E parlando di soldi: perchè una ditta come la "Ozzy Osbourne srl", il cui fatturato già è valutato attorno ai 57 milioni di dollari, dovrebbe mettersi in piazza - sia pure in cambio di un assegno calcolato attorno ai quattordici milioni di dollari (solo per la prima serie - royalities escluse)? Per diventare ancora più ricchi, ok: ma oltre a questo? Interessante la tesi sostenuta dalla rivista statunitense Rolling Stone: Ozzy ha soltanto da poco tempo "risolto" tutti i suoi problemi di dipendenza, ma come tutti i forti ex-consumatori di droga ha bisogno di essere costantemente tenuto impegnato per evitare di venire nuovamente risucchiato dal "vuoto". E cosa c’è di meglio per tenere impegnato un ex-junkie che piazzargli in casa dodici telecamere che lo seguono diciotto ore al giorno sei giorni la settimana? C’è poi naturalmente il gusto della sfida paradossale, contro l’ignoto del vuoto catodico e del pubblico al di là del televisore. E, involontariamente, il recupero di quella dimensione "ironica" del rock’n’roll (e del metal) che il post-metal doloroso di Amen e Korn aveva fatto dimenticare.

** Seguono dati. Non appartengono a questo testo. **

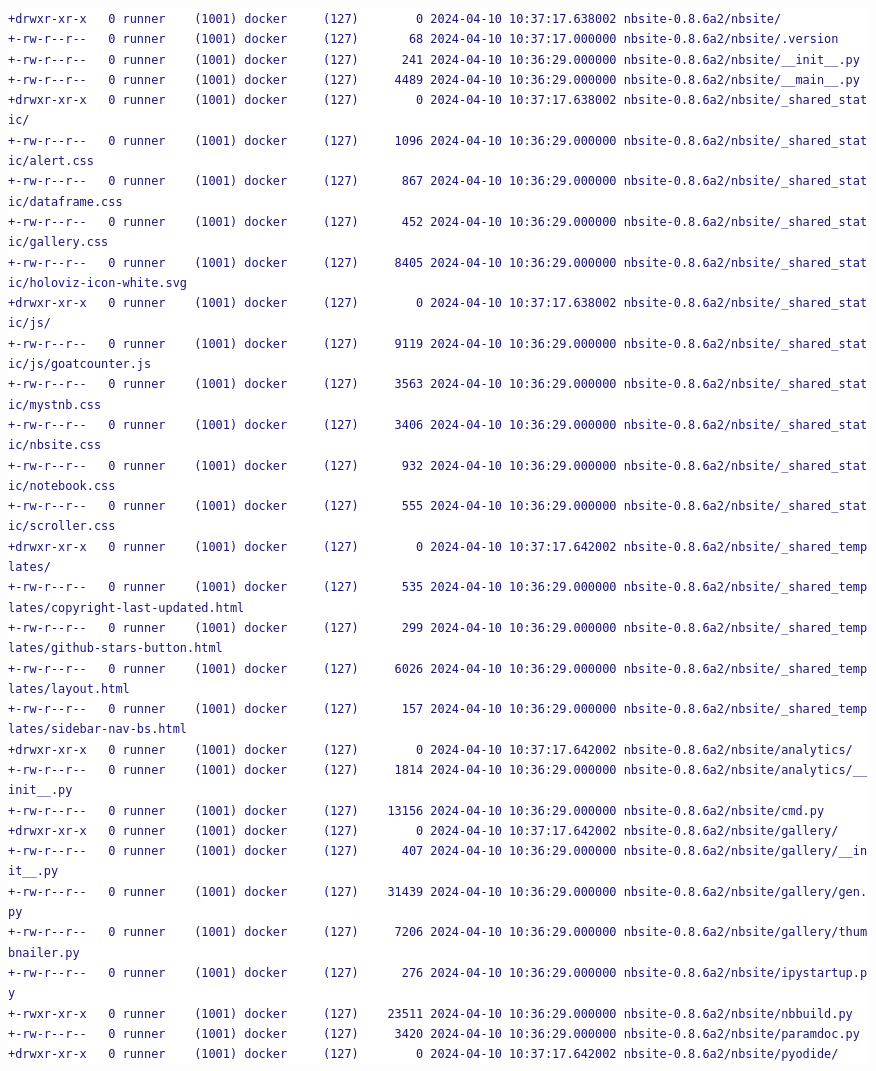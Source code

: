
 ```diff
+drwxr-xr-x   0 runner    (1001) docker     (127)        0 2024-04-10 10:37:17.638002 nbsite-0.8.6a2/nbsite/
+-rw-r--r--   0 runner    (1001) docker     (127)       68 2024-04-10 10:37:17.000000 nbsite-0.8.6a2/nbsite/.version
+-rw-r--r--   0 runner    (1001) docker     (127)      241 2024-04-10 10:36:29.000000 nbsite-0.8.6a2/nbsite/__init__.py
+-rw-r--r--   0 runner    (1001) docker     (127)     4489 2024-04-10 10:36:29.000000 nbsite-0.8.6a2/nbsite/__main__.py
+drwxr-xr-x   0 runner    (1001) docker     (127)        0 2024-04-10 10:37:17.638002 nbsite-0.8.6a2/nbsite/_shared_static/
+-rw-r--r--   0 runner    (1001) docker     (127)     1096 2024-04-10 10:36:29.000000 nbsite-0.8.6a2/nbsite/_shared_static/alert.css
+-rw-r--r--   0 runner    (1001) docker     (127)      867 2024-04-10 10:36:29.000000 nbsite-0.8.6a2/nbsite/_shared_static/dataframe.css
+-rw-r--r--   0 runner    (1001) docker     (127)      452 2024-04-10 10:36:29.000000 nbsite-0.8.6a2/nbsite/_shared_static/gallery.css
+-rw-r--r--   0 runner    (1001) docker     (127)     8405 2024-04-10 10:36:29.000000 nbsite-0.8.6a2/nbsite/_shared_static/holoviz-icon-white.svg
+drwxr-xr-x   0 runner    (1001) docker     (127)        0 2024-04-10 10:37:17.638002 nbsite-0.8.6a2/nbsite/_shared_static/js/
+-rw-r--r--   0 runner    (1001) docker     (127)     9119 2024-04-10 10:36:29.000000 nbsite-0.8.6a2/nbsite/_shared_static/js/goatcounter.js
+-rw-r--r--   0 runner    (1001) docker     (127)     3563 2024-04-10 10:36:29.000000 nbsite-0.8.6a2/nbsite/_shared_static/mystnb.css
+-rw-r--r--   0 runner    (1001) docker     (127)     3406 2024-04-10 10:36:29.000000 nbsite-0.8.6a2/nbsite/_shared_static/nbsite.css
+-rw-r--r--   0 runner    (1001) docker     (127)      932 2024-04-10 10:36:29.000000 nbsite-0.8.6a2/nbsite/_shared_static/notebook.css
+-rw-r--r--   0 runner    (1001) docker     (127)      555 2024-04-10 10:36:29.000000 nbsite-0.8.6a2/nbsite/_shared_static/scroller.css
+drwxr-xr-x   0 runner    (1001) docker     (127)        0 2024-04-10 10:37:17.642002 nbsite-0.8.6a2/nbsite/_shared_templates/
+-rw-r--r--   0 runner    (1001) docker     (127)      535 2024-04-10 10:36:29.000000 nbsite-0.8.6a2/nbsite/_shared_templates/copyright-last-updated.html
+-rw-r--r--   0 runner    (1001) docker     (127)      299 2024-04-10 10:36:29.000000 nbsite-0.8.6a2/nbsite/_shared_templates/github-stars-button.html
+-rw-r--r--   0 runner    (1001) docker     (127)     6026 2024-04-10 10:36:29.000000 nbsite-0.8.6a2/nbsite/_shared_templates/layout.html
+-rw-r--r--   0 runner    (1001) docker     (127)      157 2024-04-10 10:36:29.000000 nbsite-0.8.6a2/nbsite/_shared_templates/sidebar-nav-bs.html
+drwxr-xr-x   0 runner    (1001) docker     (127)        0 2024-04-10 10:37:17.642002 nbsite-0.8.6a2/nbsite/analytics/
+-rw-r--r--   0 runner    (1001) docker     (127)     1814 2024-04-10 10:36:29.000000 nbsite-0.8.6a2/nbsite/analytics/__init__.py
+-rw-r--r--   0 runner    (1001) docker     (127)    13156 2024-04-10 10:36:29.000000 nbsite-0.8.6a2/nbsite/cmd.py
+drwxr-xr-x   0 runner    (1001) docker     (127)        0 2024-04-10 10:37:17.642002 nbsite-0.8.6a2/nbsite/gallery/
+-rw-r--r--   0 runner    (1001) docker     (127)      407 2024-04-10 10:36:29.000000 nbsite-0.8.6a2/nbsite/gallery/__init__.py
+-rw-r--r--   0 runner    (1001) docker     (127)    31439 2024-04-10 10:36:29.000000 nbsite-0.8.6a2/nbsite/gallery/gen.py
+-rw-r--r--   0 runner    (1001) docker     (127)     7206 2024-04-10 10:36:29.000000 nbsite-0.8.6a2/nbsite/gallery/thumbnailer.py
+-rw-r--r--   0 runner    (1001) docker     (127)      276 2024-04-10 10:36:29.000000 nbsite-0.8.6a2/nbsite/ipystartup.py
+-rwxr-xr-x   0 runner    (1001) docker     (127)    23511 2024-04-10 10:36:29.000000 nbsite-0.8.6a2/nbsite/nbbuild.py
+-rw-r--r--   0 runner    (1001) docker     (127)     3420 2024-04-10 10:36:29.000000 nbsite-0.8.6a2/nbsite/paramdoc.py
+drwxr-xr-x   0 runner    (1001) docker     (127)        0 2024-04-10 10:37:17.642002 nbsite-0.8.6a2/nbsite/pyodide/
```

Proprio di ironia si parla, pura e semplice cara vecchia ironia. Perchè l’altro piccolo miracolo di casa Osbourne è proprio l’essere riusciti a non trasformare Ozzy (nonostante lui ce la metta tutta) nella triste parodia di sé stesso. A pensarci bene ha dell’incredibile, e il segreto probabilmente risiede proprio nello straordinario equilibrio "familiare" che nessuno sceneggiatore saprebbe ricreare in laboratorio. Sulla carta nulla di ciò che sono gli Osbournes dovrebbe funzionare: Ozzy è il fumetto della rokstar invecchiata e "con famiglia", una parodia degna della vis comica di Vianello/Tognazzi dei tempi d’oro; i due figli sembrano usciti dal word-pad dal nipote dell’inventore degli Addams: eppure, chissà come - boom - funzionano. Funzionano perchè probabilmente nemmeno ci provano ad essere nulla meno che reality: Perchè - come nella vita "vera" - è dalle sfumature della quotidianità che sgorga l’unicità dell’esistenza. Forse (ma bisognerebbe essere ricchi e famosi per saperlo) essere "reale" per chi già nasce iperreale è meno difficile di quel che si crede, abituati come siamo a vivere di paranoie sul quello che "vogliono farci credere" e sui modelli che vogliono imporci. Forse è questo il messaggio della famiglia Osbourne. Stranamente, questa volta, da questo Truman Show nessuno proverà a scappare.